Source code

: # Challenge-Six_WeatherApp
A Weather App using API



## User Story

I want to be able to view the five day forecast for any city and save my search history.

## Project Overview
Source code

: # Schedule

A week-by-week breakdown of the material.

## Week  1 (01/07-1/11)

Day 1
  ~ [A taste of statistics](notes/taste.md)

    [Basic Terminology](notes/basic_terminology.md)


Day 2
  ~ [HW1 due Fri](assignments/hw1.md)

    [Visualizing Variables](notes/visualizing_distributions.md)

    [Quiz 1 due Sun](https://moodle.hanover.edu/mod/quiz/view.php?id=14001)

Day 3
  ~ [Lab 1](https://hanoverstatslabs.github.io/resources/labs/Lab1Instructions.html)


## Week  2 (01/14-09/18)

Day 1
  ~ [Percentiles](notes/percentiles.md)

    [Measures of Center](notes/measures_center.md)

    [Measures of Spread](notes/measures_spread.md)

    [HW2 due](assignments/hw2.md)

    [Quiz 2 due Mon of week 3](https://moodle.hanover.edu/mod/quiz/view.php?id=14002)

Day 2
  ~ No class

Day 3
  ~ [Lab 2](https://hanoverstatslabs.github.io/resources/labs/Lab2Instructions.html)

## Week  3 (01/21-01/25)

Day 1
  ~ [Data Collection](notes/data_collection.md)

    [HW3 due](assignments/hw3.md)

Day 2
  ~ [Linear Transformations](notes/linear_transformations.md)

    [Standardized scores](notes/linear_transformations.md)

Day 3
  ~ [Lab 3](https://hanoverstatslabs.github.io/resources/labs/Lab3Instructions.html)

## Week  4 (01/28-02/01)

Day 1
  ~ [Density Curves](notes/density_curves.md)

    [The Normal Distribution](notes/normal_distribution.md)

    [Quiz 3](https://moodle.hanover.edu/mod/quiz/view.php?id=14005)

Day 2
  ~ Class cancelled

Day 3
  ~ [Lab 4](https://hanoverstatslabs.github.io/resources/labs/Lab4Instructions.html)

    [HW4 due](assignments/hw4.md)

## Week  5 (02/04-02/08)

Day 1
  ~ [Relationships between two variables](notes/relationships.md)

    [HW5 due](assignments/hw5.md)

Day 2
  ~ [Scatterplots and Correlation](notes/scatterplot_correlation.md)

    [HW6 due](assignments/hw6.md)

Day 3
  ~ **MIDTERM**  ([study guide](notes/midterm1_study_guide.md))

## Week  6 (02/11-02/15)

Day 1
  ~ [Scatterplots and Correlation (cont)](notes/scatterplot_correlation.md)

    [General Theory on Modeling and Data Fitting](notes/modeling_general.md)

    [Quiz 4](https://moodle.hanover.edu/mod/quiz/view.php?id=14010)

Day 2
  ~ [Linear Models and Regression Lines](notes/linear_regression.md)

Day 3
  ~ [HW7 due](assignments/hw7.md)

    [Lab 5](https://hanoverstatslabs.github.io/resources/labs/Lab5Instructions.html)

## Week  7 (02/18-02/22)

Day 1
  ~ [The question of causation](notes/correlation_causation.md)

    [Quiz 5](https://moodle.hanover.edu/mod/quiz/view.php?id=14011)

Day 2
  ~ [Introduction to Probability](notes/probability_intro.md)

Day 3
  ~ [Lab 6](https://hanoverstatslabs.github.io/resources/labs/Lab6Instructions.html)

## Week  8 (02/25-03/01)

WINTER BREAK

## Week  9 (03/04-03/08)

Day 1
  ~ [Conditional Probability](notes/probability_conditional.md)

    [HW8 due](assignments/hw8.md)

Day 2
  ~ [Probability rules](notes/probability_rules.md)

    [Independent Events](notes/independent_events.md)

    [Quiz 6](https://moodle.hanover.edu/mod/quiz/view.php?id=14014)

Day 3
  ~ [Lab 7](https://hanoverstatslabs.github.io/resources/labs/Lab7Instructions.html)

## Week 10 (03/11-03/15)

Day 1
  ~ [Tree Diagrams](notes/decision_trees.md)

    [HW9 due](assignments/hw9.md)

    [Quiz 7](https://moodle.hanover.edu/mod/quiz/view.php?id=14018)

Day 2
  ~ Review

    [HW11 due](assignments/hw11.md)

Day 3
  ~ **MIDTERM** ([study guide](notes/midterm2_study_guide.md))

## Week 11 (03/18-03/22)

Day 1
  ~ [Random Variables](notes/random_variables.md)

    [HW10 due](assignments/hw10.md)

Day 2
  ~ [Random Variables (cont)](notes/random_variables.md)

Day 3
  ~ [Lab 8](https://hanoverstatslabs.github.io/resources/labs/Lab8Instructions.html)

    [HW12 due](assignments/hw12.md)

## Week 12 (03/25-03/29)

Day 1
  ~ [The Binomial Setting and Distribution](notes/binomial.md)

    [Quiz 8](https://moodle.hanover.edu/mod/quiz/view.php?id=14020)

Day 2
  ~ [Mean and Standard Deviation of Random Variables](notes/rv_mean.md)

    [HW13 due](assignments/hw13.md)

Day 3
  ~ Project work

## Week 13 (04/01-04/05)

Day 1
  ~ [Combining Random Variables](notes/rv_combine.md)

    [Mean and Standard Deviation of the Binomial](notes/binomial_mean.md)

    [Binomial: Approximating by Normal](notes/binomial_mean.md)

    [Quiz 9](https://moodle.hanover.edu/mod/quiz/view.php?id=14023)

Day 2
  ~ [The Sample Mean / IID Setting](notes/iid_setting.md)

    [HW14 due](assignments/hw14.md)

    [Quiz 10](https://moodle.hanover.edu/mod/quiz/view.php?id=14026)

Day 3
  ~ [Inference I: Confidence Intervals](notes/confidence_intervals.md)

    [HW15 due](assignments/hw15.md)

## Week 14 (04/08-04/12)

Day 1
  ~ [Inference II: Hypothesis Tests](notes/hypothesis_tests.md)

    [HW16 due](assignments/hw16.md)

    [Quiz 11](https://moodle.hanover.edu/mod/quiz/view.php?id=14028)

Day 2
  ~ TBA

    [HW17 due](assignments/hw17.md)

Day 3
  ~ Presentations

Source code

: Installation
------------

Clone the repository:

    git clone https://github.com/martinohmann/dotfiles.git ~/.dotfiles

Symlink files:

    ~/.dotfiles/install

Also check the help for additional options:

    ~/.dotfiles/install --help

____________

→ **What you should do**
Show all lines above containing "resources".

→ **Exercise solution**
  ~ [Lab 1](https://hanoverstatslabs.github.io/resources/labs/Lab1Instructions.html)
  ~ [Lab 2](https://hanoverstatslabs.github.io/resources/labs/Lab2Instructions.html)
  ~ [Lab 3](https://hanoverstatslabs.github.io/resources/labs/Lab3Instructions.html)
  ~ [Lab 4](https://hanoverstatslabs.github.io/resources/labs/Lab4Instructions.html)
    [Lab 5](https://hanoverstatslabs.github.io/resources/labs/Lab5Instructions.html)
  ~ [Lab 6](https://hanoverstatslabs.github.io/resources/labs/Lab6Instructions.html)
  ~ [Lab 7](https://hanoverstatslabs.github.io/resources/labs/Lab7Instructions.html)
  ~ [Lab 8](https://hanoverstatslabs.github.io/resources/labs/Lab8Instructions.html)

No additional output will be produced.